Third misleading claim: “analysis of the long-term efficacy of antidepressants shows that in terms of protecting patients against a subsequent relapse to depression these medicines have an NNT of less than 3…”
Here they refer to discontinuation trials, where some patients who improved on AD are abruptly put on PBO. However, these trials cannot say anything about efficacy of AD, they merely indicate that abruptly discontinuing AD causes significant problems (patients in withdrawal know)

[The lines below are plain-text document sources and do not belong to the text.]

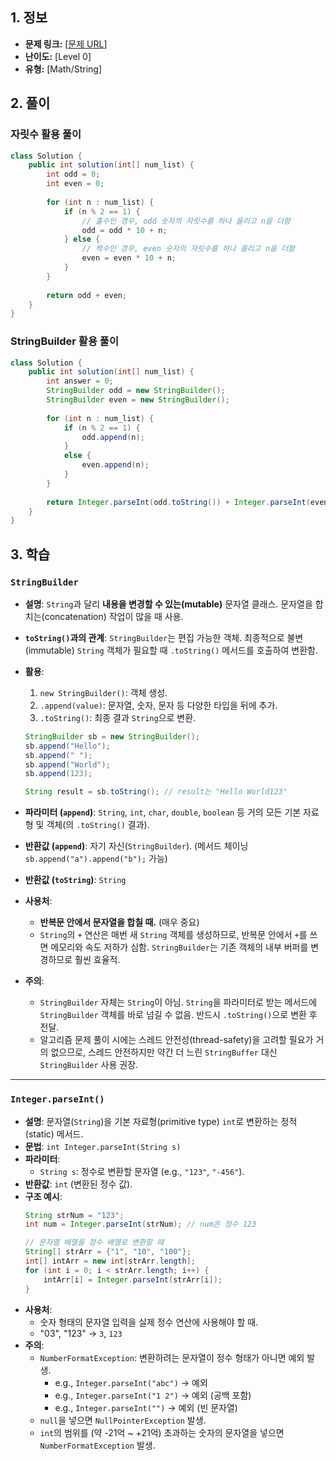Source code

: ## 1. 정보

* **문제 링크:** [[문제 URL](https://school.programmers.co.kr/learn/courses/30/lessons/181928?language=java)]
* **난이도:** [Level 0]
* **유형:** [Math/String]

## 2. 풀이
### 자릿수 활용 풀이
```java
class Solution {
    public int solution(int[] num_list) {
        int odd = 0;
        int even = 0;
        
        for (int n : num_list) {
            if (n % 2 == 1) {
                // 홀수인 경우, odd 숫자의 자릿수를 하나 올리고 n을 더함
                odd = odd * 10 + n;
            } else {
                // 짝수인 경우, even 숫자의 자릿수를 하나 올리고 n을 더함
                even = even * 10 + n;
            }
        }
        
        return odd + even;
    }
}
```
### StringBuilder 활용 풀이
```java
class Solution {
    public int solution(int[] num_list) {
        int answer = 0;
        StringBuilder odd = new StringBuilder();
        StringBuilder even = new StringBuilder();
        
        for (int n : num_list) {
            if (n % 2 == 1) {
                odd.append(n);
            }
            else {
                even.append(n);
            }
        }
        
        return Integer.parseInt(odd.toString()) + Integer.parseInt(even.toString());
    }
}
```

## 3. 학습
### `StringBuilder`

* **설명**: `String`과 달리 **내용을 변경할 수 있는(mutable)** 문자열 클래스. 문자열을 합치는(concatenation) 작업이 많을 때 사용.
* **`toString()`과의 관계**: `StringBuilder`는 편집 가능한 객체. 최종적으로 불변(immutable) `String` 객체가 필요할 때 `.toString()` 메서드를 호출하여 변환함.
* **활용**:
    1.  `new StringBuilder()`: 객체 생성.
    2.  `.append(value)`: 문자열, 숫자, 문자 등 다양한 타입을 뒤에 추가.
    3.  `.toString()`: 최종 결과 `String`으로 변환.
  
    ```java
    StringBuilder sb = new StringBuilder();
    sb.append("Hello");
    sb.append(" ");
    sb.append("World");
    sb.append(123);

    String result = sb.toString(); // result는 "Hello World123"
    ```
* **파라미터 (`append`)**: `String`, `int`, `char`, `double`, `boolean` 등 거의 모든 기본 자료형 및 객체(의 `.toString()` 결과).
* **반환값 (`append`)**: 자기 자신(`StringBuilder`). (메서드 체이닝 `sb.append("a").append("b");` 가능)
* **반환값 (`toString`)**: `String`
* **사용처**:
    * **반복문 안에서 문자열을 합칠 때.** (매우 중요)
    * `String`의 `+` 연산은 매번 새 `String` 객체를 생성하므로, 반복문 안에서 `+`를 쓰면 메모리와 속도 저하가 심함. `StringBuilder`는 기존 객체의 내부 버퍼를 변경하므로 훨씬 효율적.
* **주의**:
    * `StringBuilder` 자체는 `String`이 아님. `String`을 파라미터로 받는 메서드에 `StringBuilder` 객체를 바로 넘길 수 없음. 반드시 `.toString()`으로 변환 후 전달.
    * 알고리즘 문제 풀이 시에는 스레드 안전성(thread-safety)을 고려할 필요가 거의 없으므로, 스레드 안전하지만 약간 더 느린 `StringBuffer` 대신 `StringBuilder` 사용 권장.

---

### `Integer.parseInt()`

* **설명**: 문자열(`String`)을 기본 자료형(primitive type) `int`로 변환하는 정적(static) 메서드.
* **문법**: `int Integer.parseInt(String s)`
* **파라미터**:
    * `String s`: 정수로 변환할 문자열 (e.g., `"123"`, `"-456"`).
* **반환값**: `int` (변환된 정수 값).
* **구조 예시**:
    ```java
    String strNum = "123";
    int num = Integer.parseInt(strNum); // num은 정수 123

    // 문자열 배열을 정수 배열로 변환할 때
    String[] strArr = {"1", "10", "100"};
    int[] intArr = new int[strArr.length];
    for (int i = 0; i < strArr.length; i++) {
        intArr[i] = Integer.parseInt(strArr[i]);
    }
    ```
* **사용처**:
    * 숫자 형태의 문자열 입력을 실제 정수 연산에 사용해야 할 때.
    * "03", "123" -> `3`, `123`
* **주의**:
    * `NumberFormatException`: 변환하려는 문자열이 정수 형태가 아니면 예외 발생.
        * e.g., `Integer.parseInt("abc")` -> 예외
        * e.g., `Integer.parseInt("1 2")` -> 예외 (공백 포함)
        * e.g., `Integer.parseInt("")` -> 예외 (빈 문자열)
    * `null`을 넣으면 `NullPointerException` 발생.
    * `int`의 범위를 (약 -21억 ~ +21억) 초과하는 숫자의 문자열을 넣으면 `NumberFormatException` 발생.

So, in conclusion, I am still waiting for a sound and convincing argument why antidepressants should be much more effective than indicated by the marginally small drug-placebo difference of 2 points. The arguments of Goodwin and Nutt certainly will not end this debate.
Will I write a letter to Acta Neuropsychiatrica in response to Goodwin and Nutt? No, probably not. Last time Martin @Martin_Ploederl and I wrote a letter our arguments were rejected as a minority opinion not worth reading in this journal. Yes, that's very scientific...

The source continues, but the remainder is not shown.